Top of Recorded information
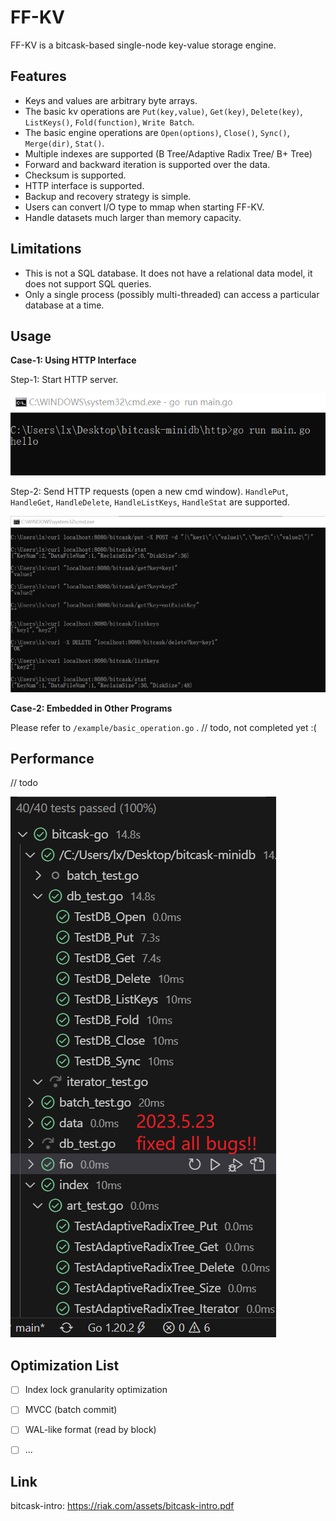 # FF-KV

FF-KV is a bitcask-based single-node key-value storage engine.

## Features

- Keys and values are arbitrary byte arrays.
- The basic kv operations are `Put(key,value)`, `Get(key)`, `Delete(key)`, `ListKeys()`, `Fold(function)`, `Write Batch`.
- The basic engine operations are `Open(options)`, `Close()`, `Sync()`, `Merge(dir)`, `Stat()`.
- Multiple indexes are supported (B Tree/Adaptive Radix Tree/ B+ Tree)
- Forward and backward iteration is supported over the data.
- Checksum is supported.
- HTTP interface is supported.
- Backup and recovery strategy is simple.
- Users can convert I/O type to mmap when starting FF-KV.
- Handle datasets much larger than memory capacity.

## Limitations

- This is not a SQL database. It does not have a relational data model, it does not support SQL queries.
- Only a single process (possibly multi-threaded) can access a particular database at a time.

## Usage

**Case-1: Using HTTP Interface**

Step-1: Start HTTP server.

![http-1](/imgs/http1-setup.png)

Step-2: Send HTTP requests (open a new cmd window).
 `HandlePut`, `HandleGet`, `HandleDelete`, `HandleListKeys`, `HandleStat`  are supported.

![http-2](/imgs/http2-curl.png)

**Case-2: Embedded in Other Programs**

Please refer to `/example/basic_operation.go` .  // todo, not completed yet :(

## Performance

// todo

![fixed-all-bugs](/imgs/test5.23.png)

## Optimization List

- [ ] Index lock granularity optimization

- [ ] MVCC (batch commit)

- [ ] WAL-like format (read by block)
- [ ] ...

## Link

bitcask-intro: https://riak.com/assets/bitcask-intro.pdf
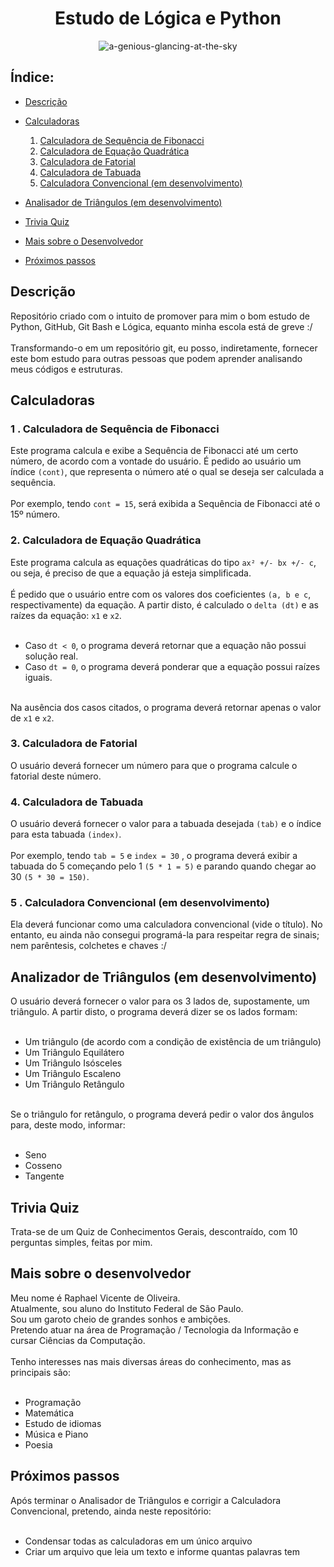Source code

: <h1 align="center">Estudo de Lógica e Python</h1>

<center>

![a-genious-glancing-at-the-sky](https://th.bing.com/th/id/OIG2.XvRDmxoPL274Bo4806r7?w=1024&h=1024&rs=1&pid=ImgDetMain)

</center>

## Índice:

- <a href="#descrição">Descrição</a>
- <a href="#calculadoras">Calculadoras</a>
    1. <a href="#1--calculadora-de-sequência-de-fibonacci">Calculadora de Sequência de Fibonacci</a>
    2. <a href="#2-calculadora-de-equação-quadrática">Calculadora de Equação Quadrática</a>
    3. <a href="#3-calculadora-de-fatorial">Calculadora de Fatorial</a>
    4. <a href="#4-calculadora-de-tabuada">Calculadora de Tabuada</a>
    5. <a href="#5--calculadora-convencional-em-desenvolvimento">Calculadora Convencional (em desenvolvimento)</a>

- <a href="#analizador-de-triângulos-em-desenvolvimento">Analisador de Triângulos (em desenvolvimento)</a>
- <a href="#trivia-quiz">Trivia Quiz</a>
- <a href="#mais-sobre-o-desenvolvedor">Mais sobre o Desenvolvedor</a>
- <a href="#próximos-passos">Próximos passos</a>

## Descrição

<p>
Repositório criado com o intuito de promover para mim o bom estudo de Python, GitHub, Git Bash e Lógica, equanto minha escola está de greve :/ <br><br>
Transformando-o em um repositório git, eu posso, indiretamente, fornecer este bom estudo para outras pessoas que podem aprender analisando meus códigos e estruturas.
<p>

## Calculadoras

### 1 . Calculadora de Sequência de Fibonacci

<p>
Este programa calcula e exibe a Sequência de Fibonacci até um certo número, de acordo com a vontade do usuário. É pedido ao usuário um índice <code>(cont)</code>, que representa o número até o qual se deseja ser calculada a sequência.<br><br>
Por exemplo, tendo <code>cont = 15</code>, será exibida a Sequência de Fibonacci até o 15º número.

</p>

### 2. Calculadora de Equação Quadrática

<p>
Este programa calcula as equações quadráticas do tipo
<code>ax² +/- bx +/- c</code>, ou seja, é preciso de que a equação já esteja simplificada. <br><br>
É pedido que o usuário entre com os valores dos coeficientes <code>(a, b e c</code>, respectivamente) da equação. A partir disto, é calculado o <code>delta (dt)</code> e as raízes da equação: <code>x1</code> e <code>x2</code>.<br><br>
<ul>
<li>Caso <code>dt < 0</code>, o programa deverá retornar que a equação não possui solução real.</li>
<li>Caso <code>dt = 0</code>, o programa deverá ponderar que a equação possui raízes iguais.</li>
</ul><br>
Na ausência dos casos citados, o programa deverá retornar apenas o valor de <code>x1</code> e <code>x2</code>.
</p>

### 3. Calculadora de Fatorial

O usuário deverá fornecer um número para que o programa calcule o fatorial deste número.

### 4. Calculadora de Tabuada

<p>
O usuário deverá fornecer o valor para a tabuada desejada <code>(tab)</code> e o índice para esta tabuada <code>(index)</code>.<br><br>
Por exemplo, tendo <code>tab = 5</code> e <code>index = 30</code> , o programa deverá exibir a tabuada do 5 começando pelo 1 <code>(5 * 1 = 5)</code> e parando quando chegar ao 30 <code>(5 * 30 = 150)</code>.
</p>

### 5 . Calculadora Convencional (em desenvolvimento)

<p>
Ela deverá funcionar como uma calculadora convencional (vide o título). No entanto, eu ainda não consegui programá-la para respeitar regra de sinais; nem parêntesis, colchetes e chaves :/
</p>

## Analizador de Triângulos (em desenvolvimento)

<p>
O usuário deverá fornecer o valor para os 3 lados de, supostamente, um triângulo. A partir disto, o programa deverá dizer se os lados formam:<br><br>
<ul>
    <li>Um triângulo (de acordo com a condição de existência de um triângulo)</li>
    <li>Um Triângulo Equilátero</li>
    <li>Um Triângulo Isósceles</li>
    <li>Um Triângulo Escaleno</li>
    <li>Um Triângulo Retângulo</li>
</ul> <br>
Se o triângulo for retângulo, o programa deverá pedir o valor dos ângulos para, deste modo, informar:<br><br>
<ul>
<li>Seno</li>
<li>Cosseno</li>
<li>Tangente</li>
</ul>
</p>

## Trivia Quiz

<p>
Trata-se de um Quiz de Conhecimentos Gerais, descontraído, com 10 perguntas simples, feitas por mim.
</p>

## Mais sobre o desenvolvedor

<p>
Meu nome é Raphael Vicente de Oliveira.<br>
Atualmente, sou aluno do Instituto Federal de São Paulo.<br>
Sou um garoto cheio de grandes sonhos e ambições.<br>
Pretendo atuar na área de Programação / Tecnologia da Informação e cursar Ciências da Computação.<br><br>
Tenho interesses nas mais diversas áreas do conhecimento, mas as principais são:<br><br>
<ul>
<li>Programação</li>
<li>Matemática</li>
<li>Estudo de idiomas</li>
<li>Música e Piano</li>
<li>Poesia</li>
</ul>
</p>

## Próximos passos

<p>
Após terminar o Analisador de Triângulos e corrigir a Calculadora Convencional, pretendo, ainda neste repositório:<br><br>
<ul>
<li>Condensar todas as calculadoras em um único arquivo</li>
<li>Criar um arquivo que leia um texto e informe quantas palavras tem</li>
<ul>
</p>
Bottom of Recorded information
Top of Recorded information
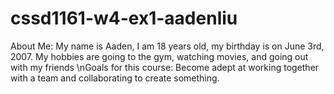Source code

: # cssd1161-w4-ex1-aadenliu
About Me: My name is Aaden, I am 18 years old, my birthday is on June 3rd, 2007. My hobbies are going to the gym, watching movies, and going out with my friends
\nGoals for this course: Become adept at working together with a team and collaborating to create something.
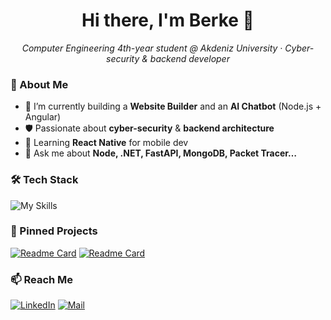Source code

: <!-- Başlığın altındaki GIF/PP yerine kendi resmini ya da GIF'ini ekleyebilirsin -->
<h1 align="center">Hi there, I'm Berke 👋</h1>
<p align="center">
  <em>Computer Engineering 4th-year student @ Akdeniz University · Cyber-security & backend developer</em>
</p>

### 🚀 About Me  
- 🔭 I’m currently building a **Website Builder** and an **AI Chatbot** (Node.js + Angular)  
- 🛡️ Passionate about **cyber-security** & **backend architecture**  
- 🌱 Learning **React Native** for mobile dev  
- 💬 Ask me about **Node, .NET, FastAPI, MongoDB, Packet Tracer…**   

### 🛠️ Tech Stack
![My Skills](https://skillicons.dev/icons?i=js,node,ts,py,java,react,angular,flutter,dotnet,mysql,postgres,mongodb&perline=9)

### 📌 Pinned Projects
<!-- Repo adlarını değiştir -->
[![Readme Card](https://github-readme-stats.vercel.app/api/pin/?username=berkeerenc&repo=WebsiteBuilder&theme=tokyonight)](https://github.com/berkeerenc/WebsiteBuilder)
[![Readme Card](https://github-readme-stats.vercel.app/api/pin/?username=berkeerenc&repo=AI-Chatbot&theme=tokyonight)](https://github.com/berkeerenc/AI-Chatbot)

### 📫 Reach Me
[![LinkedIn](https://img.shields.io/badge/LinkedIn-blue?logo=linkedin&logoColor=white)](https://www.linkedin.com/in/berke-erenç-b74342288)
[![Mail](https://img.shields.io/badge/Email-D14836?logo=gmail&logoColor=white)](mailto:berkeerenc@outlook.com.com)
Bottom of Recorded information
_Required action_
If a line in the data above holds the string "usuário", report that line.

_Answer for the task_
Este programa calcula e exibe a Sequência de Fibonacci até um certo número, de acordo com a vontade do usuário. É pedido ao usuário um índice <code>(cont)</code>, que representa o número até o qual se deseja ser calculada a sequência.<br><br>
É pedido que o usuário entre com os valores dos coeficientes <code>(a, b e c</code>, respectivamente) da equação. A partir disto, é calculado o <code>delta (dt)</code> e as raízes da equação: <code>x1</code> e <code>x2</code>.<br><br>
O usuário deverá fornecer um número para que o programa calcule o fatorial deste número.
O usuário deverá fornecer o valor para a tabuada desejada <code>(tab)</code> e o índice para esta tabuada <code>(index)</code>.<br><br>
O usuário deverá fornecer o valor para os 3 lados de, supostamente, um triângulo. A partir disto, o programa deverá dizer se os lados formam:<br><br>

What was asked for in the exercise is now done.